====== DATA SECTION ======

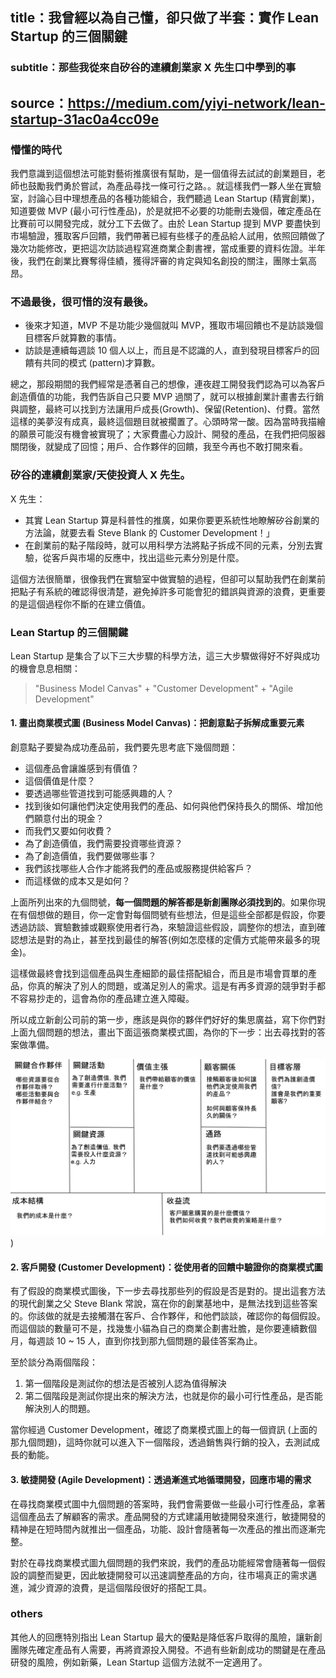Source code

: ## title：我曾經以為自己懂，卻只做了半套：實作 Lean Startup 的三個關鍵
### subtitle：那些我從來自矽谷的連續創業家 X 先生口中學到的事
## source：https://medium.com/yiyi-network/lean-startup-31ac0a4cc09e

### 懵懂的時代
我們意識到這個想法可能對藝術推廣很有幫助，是一個值得去試試的創業題目，老師也鼓勵我們勇於嘗試，為產品尋找一條可行之路。。就這樣我們一夥人坐在實驗室，討論心目中理想產品的各種功能組合，我們聽過 Lean Startup (精實創業)，知道要做 MVP (最小可行性產品)，於是就把不必要的功能刪去幾個，確定產品在比賽前可以開發完成，就分工下去做了。由於 Lean Startup 提到 MVP 要盡快到市場驗證，獲取客戶回饋，我們帶著已經有些樣子的產品給人試用，依照回饋做了幾次功能修改，更把這次訪談過程寫進商業企劃書裡，當成重要的資料佐證。半年後，我們在創業比賽奪得佳績，獲得評審的肯定與知名創投的關注，團隊士氣高昂。

### 不過最後，很可惜的沒有最後。
 - 後來才知道，MVP 不是功能少幾個就叫 MVP，獲取市場回饋也不是訪談幾個目標客戶就算數的事情。
 - 訪談是連續每週談 10 個人以上，而且是不認識的人，直到發現目標客戶的回饋有共同的模式 (pattern)才算數。

總之，那段期間的我們經常是憑著自己的想像，連夜趕工開發我們認為可以為客戶創造價值的功能，我們告訴自己只要 MVP 過關了，就可以根據創業計畫書去行銷與調整，最終可以找到方法讓用戶成長(Growth)、保留(Retention)、付費。當然這樣的美夢沒有成真，最終這個題目就被擱置了。心頭時常一酸。因為當時我描繪的願景可能沒有機會被實現了；大家費盡心力設計、開發的產品，在我們把伺服器關閉後，就變成了回憶；用戶、合作夥伴的回饋，我至今再也不敢打開來看。

### 矽谷的連續創業家/天使投資人 X 先生。
X 先生：
 - 其實 Lean Startup 算是科普性的推廣，如果你要更系統性地瞭解矽谷創業的方法論，就要去看 Steve Blank 的 Customer Development！」
 - 在創業前的點子階段時，就可以用科學方法將點子拆成不同的元素，分別去實驗，從客戶與市場的反應中，找出這些元素分別是什麼。

這個方法很簡單，很像我們在實驗室中做實驗的過程，但卻可以幫助我們在創業前把點子有系統的確認得很清楚，避免掉許多可能會犯的錯誤與資源的浪費，更重要的是這個過程你不斷的在建立價值。

### Lean Startup 的三個關鍵
Lean Startup 是集合了以下三大步驟的科學方法，這三大步驟做得好不好與成功的機會息息相關：

> "Business Model Canvas" + "Customer Development" + "Agile Development"

#### 1. 畫出商業模式圖 (Business Model Canvas)：把創意點子拆解成重要元素
  創意點子要變為成功產品前，我們要先思考底下幾個問題：

   - 這個產品會讓誰感到有價值？
   - 這個價值是什麼？
   - 要透過哪些管道找到可能感興趣的人？
   - 找到後如何讓他們決定使用我們的產品、如何與他們保持長久的關係、增加他們願意付出的現金？
   - 而我們又要如何收費？
   - 為了創造價值，我們需要投資哪些資源？
   - 為了創造價值，我們要做哪些事？
   - 我們該找哪些人合作才能將我們的產品或服務提供給客戶？
   - 而這樣做的成本又是如何？

上面所列出來的九個問號，**每一個問題的解答都是新創團隊必須找到的**。如果你現在有個想做的題目，你一定會對每個問號有些想法，但是這些全部都是假設，你要透過訪談、實驗數據或觀察使用者行為，來驗證這些假設，調整你的想法，直到確認想法是對的為止，甚至找到最佳的解答(例如怎麼樣的定價方式能帶來最多的現金)。

這樣做最終會找到這個產品與生產細節的最佳搭配組合，而且是市場會買單的產品，你真的解決了別人的問題，或滿足別人的需求。這是有再多資源的競爭對手都不容易抄走的，這會為你的產品建立進入障礙。

所以成立新創公司前的第一步，應該是與你的夥伴們好好的集思廣益，寫下你們對上面九個問題的想法，畫出下面這張商業模式圖，為你的下一步：出去尋找對的答案做準備。

![image info](./assets/img/lean_start_questions.png))

#### 2. 客戶開發 (Customer Development)：從使用者的回饋中驗證你的商業模式圖
有了假設的商業模式圖後，下一步去尋找那些列的假設是否是對的。提出這套方法的現代創業之父 Steve Blank 常說，窩在你的創業基地中，是無法找到這些答案的。你該做的就是去接觸潛在客戶、合作夥伴，和他們談談，確認你的每個假設。而這個談的數量可不是，找幾隻小貓為自己的商業企劃書壯膽，是你要連續數個月，每週談 10 ~ 15 人，直到你找到那九個問題的最佳答案為止。

至於談分為兩個階段：
 1. 第一個階段是測試你的想法是否被別人認為值得解決
 2. 第二個階段是測試你提出來的解決方法，也就是你的最小可行性產品，是否能解決別人的問題。

當你經過 Customer Development，確認了商業模式圖上的每一個資訊 (上面的那九個問題)，這時你就可以進入下一個階段，透過銷售與行銷的投入，去測試成長的動能。

#### 3. 敏捷開發 (Agile Development)：透過漸進式地循環開發，回應市場的需求
在尋找商業模式圖中九個問題的答案時，我們會需要做一些最小可行性產品，拿著這個產品去了解顧客的需求。產品開發的方式建議用敏捷開發來進行，敏捷開發的精神是在短時間內就推出一個產品，功能、設計會隨著每一次產品的推出而逐漸完整。

對於在尋找商業模式圖九個問題的我們來說，我們的產品功能經常會隨著每一個假設的調整而變更，因此敏捷開發可以迅速調整產品的方向，往市場真正的需求邁進，減少資源的浪費，是這個階段很好的搭配工具。

### others
其他人的回應特別指出 Lean Startup 最大的優點是降低客戶取得的風險，讓新創團隊先確定產品有人需要，再將資源投入開發。不過有些新創成功的關鍵是在產品研發的風險，例如新藥，Lean Startup 這個方法就不一定適用了。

======

TASK TO CARRY OUT — Write out every line in the data that holds the string "的三個關鍵".

FINISHED TASK —
: ## title：我曾經以為自己懂，卻只做了半套：實作 Lean Startup 的三個關鍵
### Lean Startup 的三個關鍵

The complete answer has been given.